- Opening Delimiter -
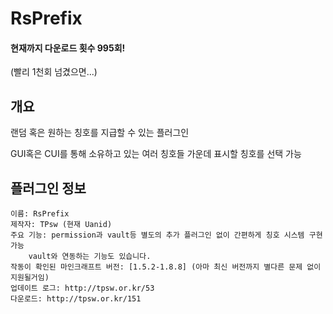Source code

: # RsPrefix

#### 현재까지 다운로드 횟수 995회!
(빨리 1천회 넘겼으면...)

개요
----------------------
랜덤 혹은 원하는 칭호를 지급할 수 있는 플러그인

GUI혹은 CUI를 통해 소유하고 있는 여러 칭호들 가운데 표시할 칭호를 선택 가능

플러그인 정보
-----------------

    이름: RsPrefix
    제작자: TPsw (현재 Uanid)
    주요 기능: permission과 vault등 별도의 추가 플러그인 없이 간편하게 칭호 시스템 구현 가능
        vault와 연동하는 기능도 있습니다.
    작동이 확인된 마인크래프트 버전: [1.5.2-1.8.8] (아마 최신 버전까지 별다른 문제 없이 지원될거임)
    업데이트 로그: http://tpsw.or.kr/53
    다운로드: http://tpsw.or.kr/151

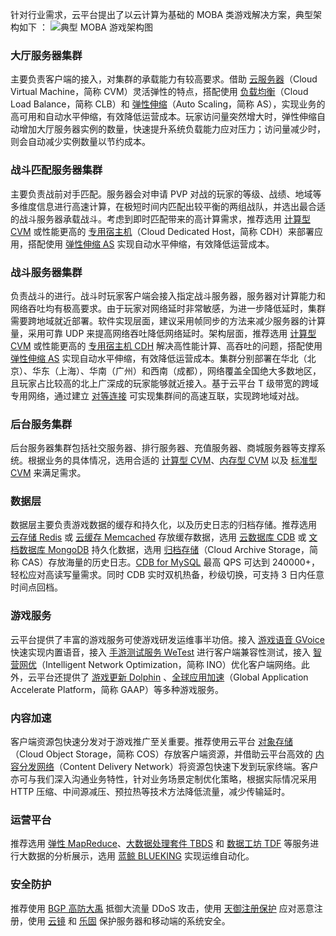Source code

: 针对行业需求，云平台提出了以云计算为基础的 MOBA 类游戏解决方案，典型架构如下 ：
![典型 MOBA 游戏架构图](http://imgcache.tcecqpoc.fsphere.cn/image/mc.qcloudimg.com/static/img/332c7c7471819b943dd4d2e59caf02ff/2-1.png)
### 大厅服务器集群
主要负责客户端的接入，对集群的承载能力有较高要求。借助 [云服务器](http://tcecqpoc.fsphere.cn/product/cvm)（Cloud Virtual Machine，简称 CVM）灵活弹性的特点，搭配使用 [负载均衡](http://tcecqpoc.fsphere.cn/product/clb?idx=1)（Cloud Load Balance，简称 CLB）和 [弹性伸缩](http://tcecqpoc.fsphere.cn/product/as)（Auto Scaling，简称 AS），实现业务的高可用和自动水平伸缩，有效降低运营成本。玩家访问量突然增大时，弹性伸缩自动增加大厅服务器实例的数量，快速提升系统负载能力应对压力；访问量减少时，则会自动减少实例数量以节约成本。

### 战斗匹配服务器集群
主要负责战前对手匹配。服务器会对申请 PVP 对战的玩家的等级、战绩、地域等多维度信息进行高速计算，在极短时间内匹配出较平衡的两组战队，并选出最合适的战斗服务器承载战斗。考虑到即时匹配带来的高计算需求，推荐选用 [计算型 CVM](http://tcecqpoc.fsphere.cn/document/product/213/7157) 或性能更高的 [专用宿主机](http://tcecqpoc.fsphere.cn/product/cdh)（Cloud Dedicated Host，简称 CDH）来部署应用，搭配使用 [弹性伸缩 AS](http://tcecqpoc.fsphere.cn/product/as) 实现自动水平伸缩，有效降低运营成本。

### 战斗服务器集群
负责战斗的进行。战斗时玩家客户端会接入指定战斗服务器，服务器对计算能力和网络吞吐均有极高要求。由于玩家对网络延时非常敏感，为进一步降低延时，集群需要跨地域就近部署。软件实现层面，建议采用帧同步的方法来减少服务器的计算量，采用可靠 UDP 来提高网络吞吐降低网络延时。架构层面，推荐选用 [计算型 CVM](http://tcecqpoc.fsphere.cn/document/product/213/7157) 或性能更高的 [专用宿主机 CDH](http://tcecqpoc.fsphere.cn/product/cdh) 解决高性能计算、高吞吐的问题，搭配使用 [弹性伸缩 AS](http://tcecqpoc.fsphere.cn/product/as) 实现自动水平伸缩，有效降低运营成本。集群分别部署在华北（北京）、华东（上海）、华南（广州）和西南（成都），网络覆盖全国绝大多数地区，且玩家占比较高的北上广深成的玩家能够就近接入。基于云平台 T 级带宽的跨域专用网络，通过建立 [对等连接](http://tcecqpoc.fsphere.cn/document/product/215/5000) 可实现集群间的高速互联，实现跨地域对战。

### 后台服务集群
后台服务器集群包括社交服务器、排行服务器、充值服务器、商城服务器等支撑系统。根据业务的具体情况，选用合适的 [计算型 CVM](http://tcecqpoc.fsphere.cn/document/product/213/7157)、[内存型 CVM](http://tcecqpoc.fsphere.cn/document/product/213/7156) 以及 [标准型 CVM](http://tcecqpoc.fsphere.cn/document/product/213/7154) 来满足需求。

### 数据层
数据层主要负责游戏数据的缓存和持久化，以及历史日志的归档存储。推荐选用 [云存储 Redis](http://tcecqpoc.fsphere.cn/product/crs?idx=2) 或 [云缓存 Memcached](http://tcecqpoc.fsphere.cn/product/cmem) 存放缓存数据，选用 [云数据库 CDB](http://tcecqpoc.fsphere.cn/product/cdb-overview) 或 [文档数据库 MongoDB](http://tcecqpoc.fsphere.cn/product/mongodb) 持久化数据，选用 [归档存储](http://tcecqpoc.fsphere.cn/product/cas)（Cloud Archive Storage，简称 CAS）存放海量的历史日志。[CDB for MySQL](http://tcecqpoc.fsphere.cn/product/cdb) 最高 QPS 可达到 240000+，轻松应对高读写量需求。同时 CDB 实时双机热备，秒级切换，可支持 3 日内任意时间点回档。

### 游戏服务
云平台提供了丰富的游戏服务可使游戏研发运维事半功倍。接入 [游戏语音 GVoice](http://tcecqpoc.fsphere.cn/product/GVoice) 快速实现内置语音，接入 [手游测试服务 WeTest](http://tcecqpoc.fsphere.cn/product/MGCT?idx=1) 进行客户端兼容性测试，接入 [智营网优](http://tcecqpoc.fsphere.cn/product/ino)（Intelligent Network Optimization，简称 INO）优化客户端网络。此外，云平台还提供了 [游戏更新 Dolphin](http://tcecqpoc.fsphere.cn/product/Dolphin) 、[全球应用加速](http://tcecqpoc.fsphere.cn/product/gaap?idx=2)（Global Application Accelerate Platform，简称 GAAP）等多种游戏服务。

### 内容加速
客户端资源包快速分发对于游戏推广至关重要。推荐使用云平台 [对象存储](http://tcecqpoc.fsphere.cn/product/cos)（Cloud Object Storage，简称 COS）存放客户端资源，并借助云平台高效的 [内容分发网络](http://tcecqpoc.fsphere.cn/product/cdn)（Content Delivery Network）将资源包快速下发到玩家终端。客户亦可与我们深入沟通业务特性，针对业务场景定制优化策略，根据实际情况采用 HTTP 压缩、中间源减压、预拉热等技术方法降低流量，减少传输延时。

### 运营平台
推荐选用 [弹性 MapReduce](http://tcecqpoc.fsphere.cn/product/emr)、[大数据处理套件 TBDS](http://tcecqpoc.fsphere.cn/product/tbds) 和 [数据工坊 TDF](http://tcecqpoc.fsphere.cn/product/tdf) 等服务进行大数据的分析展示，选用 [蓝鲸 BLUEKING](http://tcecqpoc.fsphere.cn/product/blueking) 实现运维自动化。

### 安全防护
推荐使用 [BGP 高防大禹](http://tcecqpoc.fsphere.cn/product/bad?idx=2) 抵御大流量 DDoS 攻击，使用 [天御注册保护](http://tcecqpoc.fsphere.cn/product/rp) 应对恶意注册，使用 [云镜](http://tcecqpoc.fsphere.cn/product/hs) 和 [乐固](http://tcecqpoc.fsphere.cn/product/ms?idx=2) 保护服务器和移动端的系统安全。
- Closing Delimiter -
* _What is needed_:
From the line containing "TBDS](http://tcecqpoc.fsphere.cn/product/tbds) 和 [数据工坊" to the last line above, repeat every line exactly and nothing else.

* _Response below_:
推荐选用 [弹性 MapReduce](http://tcecqpoc.fsphere.cn/product/emr)、[大数据处理套件 TBDS](http://tcecqpoc.fsphere.cn/product/tbds) 和 [数据工坊 TDF](http://tcecqpoc.fsphere.cn/product/tdf) 等服务进行大数据的分析展示，选用 [蓝鲸 BLUEKING](http://tcecqpoc.fsphere.cn/product/blueking) 实现运维自动化。

### 安全防护
推荐使用 [BGP 高防大禹](http://tcecqpoc.fsphere.cn/product/bad?idx=2) 抵御大流量 DDoS 攻击，使用 [天御注册保护](http://tcecqpoc.fsphere.cn/product/rp) 应对恶意注册，使用 [云镜](http://tcecqpoc.fsphere.cn/product/hs) 和 [乐固](http://tcecqpoc.fsphere.cn/product/ms?idx=2) 保护服务器和移动端的系统安全。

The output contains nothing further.